**ASSIGNMENT:** Give the records below again, word for word. No pictures belong in the copy.

-- DATA SHOWN follows --

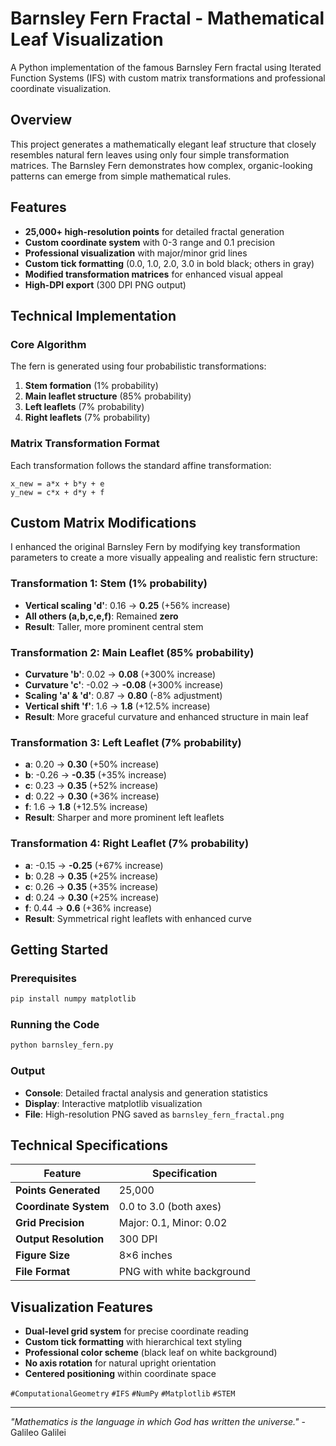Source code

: #  Barnsley Fern Fractal - Mathematical Leaf Visualization

A Python implementation of the famous Barnsley Fern fractal using Iterated Function Systems (IFS) with custom matrix transformations and professional coordinate visualization.

##  Overview

This project generates a mathematically elegant leaf structure that closely resembles natural fern leaves using only four simple transformation matrices. The Barnsley Fern demonstrates how complex, organic-looking patterns can emerge from simple mathematical rules.

##  Features

- **25,000+ high-resolution points** for detailed fractal generation
- **Custom coordinate system** with 0-3 range and 0.1 precision
- **Professional visualization** with major/minor grid lines
- **Custom tick formatting** (0.0, 1.0, 2.0, 3.0 in bold black; others in gray)
- **Modified transformation matrices** for enhanced visual appeal
- **High-DPI export** (300 DPI PNG output)

##  Technical Implementation

### Core Algorithm
The fern is generated using four probabilistic transformations:
1. **Stem formation** (1% probability)
2. **Main leaflet structure** (85% probability) 
3. **Left leaflets** (7% probability)
4. **Right leaflets** (7% probability)

### Matrix Transformation Format
Each transformation follows the standard affine transformation:
```
x_new = a*x + b*y + e
y_new = c*x + d*y + f
```

##  Custom Matrix Modifications

I enhanced the original Barnsley Fern by modifying key transformation parameters to create a more visually appealing and realistic fern structure:

###  Transformation 1: Stem (1% probability)
- **Vertical scaling 'd'**: 0.16 → **0.25** (+56% increase)
- **All others (a,b,c,e,f)**: Remained **zero**
- **Result**: Taller, more prominent central stem

###  Transformation 2: Main Leaflet (85% probability)
- **Curvature 'b'**: 0.02 → **0.08** (+300% increase)
- **Curvature 'c'**: -0.02 → **-0.08** (+300% increase)
- **Scaling 'a' & 'd'**: 0.87 → **0.80** (-8% adjustment)
- **Vertical shift 'f'**: 1.6 → **1.8** (+12.5% increase)
- **Result**: More graceful curvature and enhanced structure in main leaf

###  Transformation 3: Left Leaflet (7% probability)
- **a**: 0.20 → **0.30** (+50% increase)
- **b**: -0.26 → **-0.35** (+35% increase)
- **c**: 0.23 → **0.35** (+52% increase)
- **d**: 0.22 → **0.30** (+36% increase)
- **f**: 1.6 → **1.8** (+12.5% increase)
- **Result**: Sharper and more prominent left leaflets

###  Transformation 4: Right Leaflet (7% probability)
- **a**: -0.15 → **-0.25** (+67% increase)
- **b**: 0.28 → **0.35** (+25% increase)
- **c**: 0.26 → **0.35** (+35% increase)
- **d**: 0.24 → **0.30** (+25% increase)
- **f**: 0.44 → **0.6** (+36% increase)
- **Result**: Symmetrical right leaflets with enhanced curve

##  Getting Started

### Prerequisites
```bash
pip install numpy matplotlib
```

### Running the Code
```bash
python barnsley_fern.py
```

### Output
- **Console**: Detailed fractal analysis and generation statistics
- **Display**: Interactive matplotlib visualization
- **File**: High-resolution PNG saved as `barnsley_fern_fractal.png`

## Technical Specifications

| Feature | Specification |
|---------|---------------|
| **Points Generated** | 25,000 |
| **Coordinate System** | 0.0 to 3.0 (both axes) |
| **Grid Precision** | Major: 0.1, Minor: 0.02 |
| **Output Resolution** | 300 DPI |
| **Figure Size** | 8×6 inches |
| **File Format** | PNG with white background |

##  Visualization Features

- **Dual-level grid system** for precise coordinate reading
- **Custom tick formatting** with hierarchical text styling
- **Professional color scheme** (black leaf on white background)
- **No axis rotation** for natural upright orientation
- **Centered positioning** within coordinate space

`#ComputationalGeometry` `#IFS` `#NumPy` `#Matplotlib` `#STEM`

---

*"Mathematics is the language in which God has written the universe."* - Galileo Galilei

-- DATA SHOWN concluded --

**OUTPUT:**
Source code

: #  Barnsley Fern Fractal - Mathematical Leaf Visualization

A Python implementation of the famous Barnsley Fern fractal using Iterated Function Systems (IFS) with custom matrix transformations and professional coordinate visualization.

##  Overview

This project generates a mathematically elegant leaf structure that closely resembles natural fern leaves using only four simple transformation matrices. The Barnsley Fern demonstrates how complex, organic-looking patterns can emerge from simple mathematical rules.

##  Features

- **25,000+ high-resolution points** for detailed fractal generation
- **Custom coordinate system** with 0-3 range and 0.1 precision
- **Professional visualization** with major/minor grid lines
- **Custom tick formatting** (0.0, 1.0, 2.0, 3.0 in bold black; others in gray)
- **Modified transformation matrices** for enhanced visual appeal
- **High-DPI export** (300 DPI PNG output)

##  Technical Implementation

### Core Algorithm
The fern is generated using four probabilistic transformations:
1. **Stem formation** (1% probability)
2. **Main leaflet structure** (85% probability) 
3. **Left leaflets** (7% probability)
4. **Right leaflets** (7% probability)

### Matrix Transformation Format
Each transformation follows the standard affine transformation:
```
x_new = a*x + b*y + e
y_new = c*x + d*y + f
```

##  Custom Matrix Modifications

I enhanced the original Barnsley Fern by modifying key transformation parameters to create a more visually appealing and realistic fern structure:

###  Transformation 1: Stem (1% probability)
- **Vertical scaling 'd'**: 0.16 → **0.25** (+56% increase)
- **All others (a,b,c,e,f)**: Remained **zero**
- **Result**: Taller, more prominent central stem

###  Transformation 2: Main Leaflet (85% probability)
- **Curvature 'b'**: 0.02 → **0.08** (+300% increase)
- **Curvature 'c'**: -0.02 → **-0.08** (+300% increase)
- **Scaling 'a' & 'd'**: 0.87 → **0.80** (-8% adjustment)
- **Vertical shift 'f'**: 1.6 → **1.8** (+12.5% increase)
- **Result**: More graceful curvature and enhanced structure in main leaf

###  Transformation 3: Left Leaflet (7% probability)
- **a**: 0.20 → **0.30** (+50% increase)
- **b**: -0.26 → **-0.35** (+35% increase)
- **c**: 0.23 → **0.35** (+52% increase)
- **d**: 0.22 → **0.30** (+36% increase)
- **f**: 1.6 → **1.8** (+12.5% increase)
- **Result**: Sharper and more prominent left leaflets

###  Transformation 4: Right Leaflet (7% probability)
- **a**: -0.15 → **-0.25** (+67% increase)
- **b**: 0.28 → **0.35** (+25% increase)
- **c**: 0.26 → **0.35** (+35% increase)
- **d**: 0.24 → **0.30** (+25% increase)
- **f**: 0.44 → **0.6** (+36% increase)
- **Result**: Symmetrical right leaflets with enhanced curve

##  Getting Started

### Prerequisites
```bash
pip install numpy matplotlib
```

### Running the Code
```bash
python barnsley_fern.py
```

### Output
- **Console**: Detailed fractal analysis and generation statistics
- **Display**: Interactive matplotlib visualization
- **File**: High-resolution PNG saved as `barnsley_fern_fractal.png`

## Technical Specifications

| Feature | Specification |
|---------|---------------|
| **Points Generated** | 25,000 |
| **Coordinate System** | 0.0 to 3.0 (both axes) |
| **Grid Precision** | Major: 0.1, Minor: 0.02 |
| **Output Resolution** | 300 DPI |
| **Figure Size** | 8×6 inches |
| **File Format** | PNG with white background |

##  Visualization Features

- **Dual-level grid system** for precise coordinate reading
- **Custom tick formatting** with hierarchical text styling
- **Professional color scheme** (black leaf on white background)
- **No axis rotation** for natural upright orientation
- **Centered positioning** within coordinate space

`#ComputationalGeometry` `#IFS` `#NumPy` `#Matplotlib` `#STEM`

---

*"Mathematics is the language in which God has written the universe."* - Galileo Galilei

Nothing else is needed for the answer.